Enlarged view: Graph showing the enlargement of σ1(ω) at energies where the sharp absorption onset at about 5000 cm-1 takes place for three selected T
Fig. 1.18: Enlargement of σ1(ω) at energies where the sharp absorption onset at about 5000 cm-1 takes place for three selected T. The intercept of the linear extrapolation (thick dashed lines) of its leading edge with the energy axis defines Eg. The inset shows its T dependence. The four harmonic oscillators (HO), describing the gap edge, are shown at 10 and 300 K, thus highlighting the spectral weight reshuffling between and the lineshape narrowing of the Lorentz HOs (L1 to L4). Reddish and bluish colors refer to 300 and 10 K, respectively. The dotted lines are the total fits at 10 and 300 K, while the grey dash-dot line is the T-independent contribution given by the additional HOs at high frequencies.

Our work presents measurements of the optical reflectivity of CoSbS, collected from the far-infrared to the ultraviolet at nearly normal incidence as a function of temperature. This is the prerequisite in order to perform reliable Kramers-Kronig transformation of the measured quantity, giving access to all optical functions (Fig. 1.18). High-resolution scanning transmission electron microscopy investigations complement our experimental study.

The optical properties of CoSbS at low T signal the important role of coherent phonons and heavy carriers, both being an asset for the enhancement of the thermopower. This mixture of ingredients from lattice dynamics and electronic band structure turns out to be essential in order to enhance the thermopower at cryo-temperatures.

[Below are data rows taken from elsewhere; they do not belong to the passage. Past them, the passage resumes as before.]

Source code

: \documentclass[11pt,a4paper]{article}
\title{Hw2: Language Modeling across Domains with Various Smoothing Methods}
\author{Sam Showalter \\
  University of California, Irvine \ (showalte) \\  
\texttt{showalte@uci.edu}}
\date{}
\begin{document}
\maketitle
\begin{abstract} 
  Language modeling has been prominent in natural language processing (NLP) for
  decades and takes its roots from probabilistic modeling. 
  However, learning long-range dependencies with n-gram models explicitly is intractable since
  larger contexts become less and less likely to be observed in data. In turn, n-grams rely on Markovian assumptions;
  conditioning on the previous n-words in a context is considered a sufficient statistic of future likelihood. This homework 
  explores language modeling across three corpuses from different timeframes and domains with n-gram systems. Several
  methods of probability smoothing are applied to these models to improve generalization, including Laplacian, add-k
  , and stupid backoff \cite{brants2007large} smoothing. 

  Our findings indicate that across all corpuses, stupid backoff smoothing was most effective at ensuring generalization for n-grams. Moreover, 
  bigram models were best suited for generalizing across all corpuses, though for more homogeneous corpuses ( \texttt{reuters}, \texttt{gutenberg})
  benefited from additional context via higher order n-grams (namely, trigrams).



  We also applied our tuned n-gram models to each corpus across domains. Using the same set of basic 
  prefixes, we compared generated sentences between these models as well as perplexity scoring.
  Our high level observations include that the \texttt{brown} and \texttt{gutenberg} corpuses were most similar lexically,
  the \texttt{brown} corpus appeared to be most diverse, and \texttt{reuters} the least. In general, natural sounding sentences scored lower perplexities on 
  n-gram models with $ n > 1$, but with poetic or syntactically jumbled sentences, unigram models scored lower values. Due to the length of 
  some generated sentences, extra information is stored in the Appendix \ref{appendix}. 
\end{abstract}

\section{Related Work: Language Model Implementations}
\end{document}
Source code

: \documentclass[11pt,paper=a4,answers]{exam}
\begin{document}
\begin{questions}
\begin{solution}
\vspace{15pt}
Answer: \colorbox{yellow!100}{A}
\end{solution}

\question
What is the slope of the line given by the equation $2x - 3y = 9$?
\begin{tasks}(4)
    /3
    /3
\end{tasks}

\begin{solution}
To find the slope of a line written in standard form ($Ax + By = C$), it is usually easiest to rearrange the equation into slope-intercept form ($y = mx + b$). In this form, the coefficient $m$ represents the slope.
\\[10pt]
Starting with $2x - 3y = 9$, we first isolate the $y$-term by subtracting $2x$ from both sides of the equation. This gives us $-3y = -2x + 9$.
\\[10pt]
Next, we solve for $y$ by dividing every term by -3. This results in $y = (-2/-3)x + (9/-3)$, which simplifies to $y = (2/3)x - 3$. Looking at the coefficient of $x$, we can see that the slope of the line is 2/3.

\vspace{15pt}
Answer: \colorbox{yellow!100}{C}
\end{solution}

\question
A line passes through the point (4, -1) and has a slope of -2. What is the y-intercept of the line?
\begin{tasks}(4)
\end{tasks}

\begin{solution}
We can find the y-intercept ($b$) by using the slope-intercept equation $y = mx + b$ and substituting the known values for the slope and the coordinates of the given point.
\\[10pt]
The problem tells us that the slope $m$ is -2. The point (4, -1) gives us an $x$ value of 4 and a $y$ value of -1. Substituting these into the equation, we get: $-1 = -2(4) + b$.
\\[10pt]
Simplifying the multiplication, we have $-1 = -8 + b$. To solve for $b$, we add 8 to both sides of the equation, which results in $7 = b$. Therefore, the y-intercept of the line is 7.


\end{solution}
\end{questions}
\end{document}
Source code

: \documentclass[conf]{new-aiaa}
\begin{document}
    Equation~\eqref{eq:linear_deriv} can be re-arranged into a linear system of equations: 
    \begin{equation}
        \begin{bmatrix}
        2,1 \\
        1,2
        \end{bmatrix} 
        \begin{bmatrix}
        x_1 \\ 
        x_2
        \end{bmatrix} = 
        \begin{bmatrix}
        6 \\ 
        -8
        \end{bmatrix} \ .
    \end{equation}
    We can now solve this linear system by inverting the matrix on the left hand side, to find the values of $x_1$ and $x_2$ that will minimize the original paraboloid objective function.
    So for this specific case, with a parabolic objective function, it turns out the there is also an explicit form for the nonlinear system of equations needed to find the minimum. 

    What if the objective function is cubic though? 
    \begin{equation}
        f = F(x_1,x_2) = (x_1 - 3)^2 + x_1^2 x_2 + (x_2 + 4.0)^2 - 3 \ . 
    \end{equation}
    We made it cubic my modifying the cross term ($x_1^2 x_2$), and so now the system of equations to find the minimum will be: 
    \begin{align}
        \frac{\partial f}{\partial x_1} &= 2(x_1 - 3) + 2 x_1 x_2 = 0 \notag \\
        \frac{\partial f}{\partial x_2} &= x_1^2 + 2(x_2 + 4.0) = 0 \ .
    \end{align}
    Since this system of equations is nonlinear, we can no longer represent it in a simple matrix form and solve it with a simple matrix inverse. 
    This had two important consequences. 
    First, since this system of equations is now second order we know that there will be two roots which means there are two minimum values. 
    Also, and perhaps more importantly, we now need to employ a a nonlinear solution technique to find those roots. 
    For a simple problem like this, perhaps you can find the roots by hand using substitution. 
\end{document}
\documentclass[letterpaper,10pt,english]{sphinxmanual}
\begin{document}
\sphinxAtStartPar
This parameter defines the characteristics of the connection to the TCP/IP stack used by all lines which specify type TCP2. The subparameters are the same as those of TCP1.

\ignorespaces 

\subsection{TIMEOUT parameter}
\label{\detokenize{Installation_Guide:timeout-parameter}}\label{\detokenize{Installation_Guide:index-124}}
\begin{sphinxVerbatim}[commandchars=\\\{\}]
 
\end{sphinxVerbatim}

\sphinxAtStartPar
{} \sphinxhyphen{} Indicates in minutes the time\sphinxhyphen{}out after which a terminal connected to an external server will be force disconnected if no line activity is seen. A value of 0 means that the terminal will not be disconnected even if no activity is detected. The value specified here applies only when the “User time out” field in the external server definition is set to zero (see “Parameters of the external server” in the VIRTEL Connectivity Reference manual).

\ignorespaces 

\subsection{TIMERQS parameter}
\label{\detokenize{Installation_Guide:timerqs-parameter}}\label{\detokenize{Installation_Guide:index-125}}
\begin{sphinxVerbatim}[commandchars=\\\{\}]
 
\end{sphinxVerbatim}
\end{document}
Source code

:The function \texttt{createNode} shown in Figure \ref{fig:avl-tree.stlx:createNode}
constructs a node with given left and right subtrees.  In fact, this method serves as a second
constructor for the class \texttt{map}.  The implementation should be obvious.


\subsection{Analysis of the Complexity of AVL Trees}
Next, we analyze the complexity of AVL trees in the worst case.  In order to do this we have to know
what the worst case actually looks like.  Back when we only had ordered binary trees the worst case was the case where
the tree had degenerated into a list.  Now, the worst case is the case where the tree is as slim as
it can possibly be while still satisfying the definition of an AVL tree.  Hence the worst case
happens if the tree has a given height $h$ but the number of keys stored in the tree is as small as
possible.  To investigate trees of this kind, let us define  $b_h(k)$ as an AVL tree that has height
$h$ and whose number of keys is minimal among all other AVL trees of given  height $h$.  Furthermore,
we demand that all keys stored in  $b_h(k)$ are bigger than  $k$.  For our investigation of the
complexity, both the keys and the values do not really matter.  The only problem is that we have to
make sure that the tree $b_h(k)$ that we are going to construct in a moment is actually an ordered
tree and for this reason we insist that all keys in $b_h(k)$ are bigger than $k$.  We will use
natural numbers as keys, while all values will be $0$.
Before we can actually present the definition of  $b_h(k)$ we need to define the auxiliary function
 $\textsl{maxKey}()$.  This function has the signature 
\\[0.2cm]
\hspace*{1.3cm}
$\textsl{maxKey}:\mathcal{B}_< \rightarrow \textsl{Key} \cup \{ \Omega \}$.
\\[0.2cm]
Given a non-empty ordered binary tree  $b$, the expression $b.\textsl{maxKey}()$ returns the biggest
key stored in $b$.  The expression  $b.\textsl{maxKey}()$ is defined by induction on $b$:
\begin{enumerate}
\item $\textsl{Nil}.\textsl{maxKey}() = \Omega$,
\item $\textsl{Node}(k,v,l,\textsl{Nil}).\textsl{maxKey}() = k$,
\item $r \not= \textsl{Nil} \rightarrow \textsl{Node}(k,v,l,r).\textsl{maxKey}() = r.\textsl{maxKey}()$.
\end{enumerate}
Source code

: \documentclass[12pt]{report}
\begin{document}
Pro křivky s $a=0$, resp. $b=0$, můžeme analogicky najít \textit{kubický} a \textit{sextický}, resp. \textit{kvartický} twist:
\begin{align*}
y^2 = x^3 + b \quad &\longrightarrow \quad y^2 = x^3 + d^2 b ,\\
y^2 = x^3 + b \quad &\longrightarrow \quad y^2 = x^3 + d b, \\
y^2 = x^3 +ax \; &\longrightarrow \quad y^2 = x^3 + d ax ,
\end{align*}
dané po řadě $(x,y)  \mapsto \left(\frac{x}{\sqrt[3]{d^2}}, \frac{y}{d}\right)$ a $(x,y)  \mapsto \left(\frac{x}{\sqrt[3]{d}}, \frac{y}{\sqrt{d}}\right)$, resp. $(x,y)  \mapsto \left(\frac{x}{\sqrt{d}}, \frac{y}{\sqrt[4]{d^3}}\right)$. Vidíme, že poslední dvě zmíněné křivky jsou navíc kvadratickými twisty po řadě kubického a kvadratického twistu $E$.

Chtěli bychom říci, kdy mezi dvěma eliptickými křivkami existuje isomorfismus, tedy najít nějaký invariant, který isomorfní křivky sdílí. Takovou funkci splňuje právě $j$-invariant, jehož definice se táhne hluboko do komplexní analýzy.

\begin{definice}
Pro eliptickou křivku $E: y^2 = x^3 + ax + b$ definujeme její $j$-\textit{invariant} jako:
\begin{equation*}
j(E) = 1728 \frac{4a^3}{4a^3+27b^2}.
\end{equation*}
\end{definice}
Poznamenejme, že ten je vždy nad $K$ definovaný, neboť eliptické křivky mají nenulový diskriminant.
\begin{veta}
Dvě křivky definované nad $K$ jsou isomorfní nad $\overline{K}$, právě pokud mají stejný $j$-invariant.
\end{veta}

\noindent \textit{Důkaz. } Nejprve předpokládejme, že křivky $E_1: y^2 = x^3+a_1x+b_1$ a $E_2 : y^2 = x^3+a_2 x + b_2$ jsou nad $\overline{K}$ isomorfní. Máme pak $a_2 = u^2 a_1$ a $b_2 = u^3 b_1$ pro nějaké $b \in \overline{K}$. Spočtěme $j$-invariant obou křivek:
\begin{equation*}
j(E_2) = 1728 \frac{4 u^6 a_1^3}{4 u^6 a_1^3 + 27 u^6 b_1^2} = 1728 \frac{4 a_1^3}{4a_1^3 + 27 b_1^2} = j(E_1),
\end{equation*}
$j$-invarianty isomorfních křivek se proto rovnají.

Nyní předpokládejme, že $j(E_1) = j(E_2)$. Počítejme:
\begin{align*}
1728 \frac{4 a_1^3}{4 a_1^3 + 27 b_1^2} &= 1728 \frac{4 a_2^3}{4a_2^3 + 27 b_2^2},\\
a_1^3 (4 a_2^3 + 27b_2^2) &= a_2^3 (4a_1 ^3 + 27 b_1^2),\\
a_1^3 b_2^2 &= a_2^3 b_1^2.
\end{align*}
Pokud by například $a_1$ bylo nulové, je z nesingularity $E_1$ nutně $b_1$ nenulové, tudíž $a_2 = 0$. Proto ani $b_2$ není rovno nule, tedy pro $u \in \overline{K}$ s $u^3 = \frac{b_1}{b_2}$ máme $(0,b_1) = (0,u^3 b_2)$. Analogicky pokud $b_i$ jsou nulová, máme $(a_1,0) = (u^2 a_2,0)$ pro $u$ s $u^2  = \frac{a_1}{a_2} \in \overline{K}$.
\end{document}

The binding aspect for such a mixture in the correlated CoSbS semiconductor is given by the presence of in-gap impurity states, originating from interstitial Sb, which seem to play quite a decisive role (Fig. 1.19). Our data therefore proposes the selective tuning of impurity states as an affordable strategy towards the enhancement of the thermoelectric power.

Enlarged view: Fig. 1.19
Fig. 1.19: (a) Proposal for the density-of-states (DOS) evolution when crossing 200 K, with the relevant excitations (arrows) either across Eg or involving the impurity states. The same color code as in panel (b) allows relating the excitations to their spectral weight (SW) evolution. The thickness of the arrows indeed mimics the T dependence of their relative SW changes (increasing with thickness). (b) T dependence of (total) SW, normalised at 300 K, encountered in selected components of the Lorentz phenomenological fit: electronic background at FIR energy scales, HOs L1 and L2 as well as L3 and L4 (Fig. 1.18).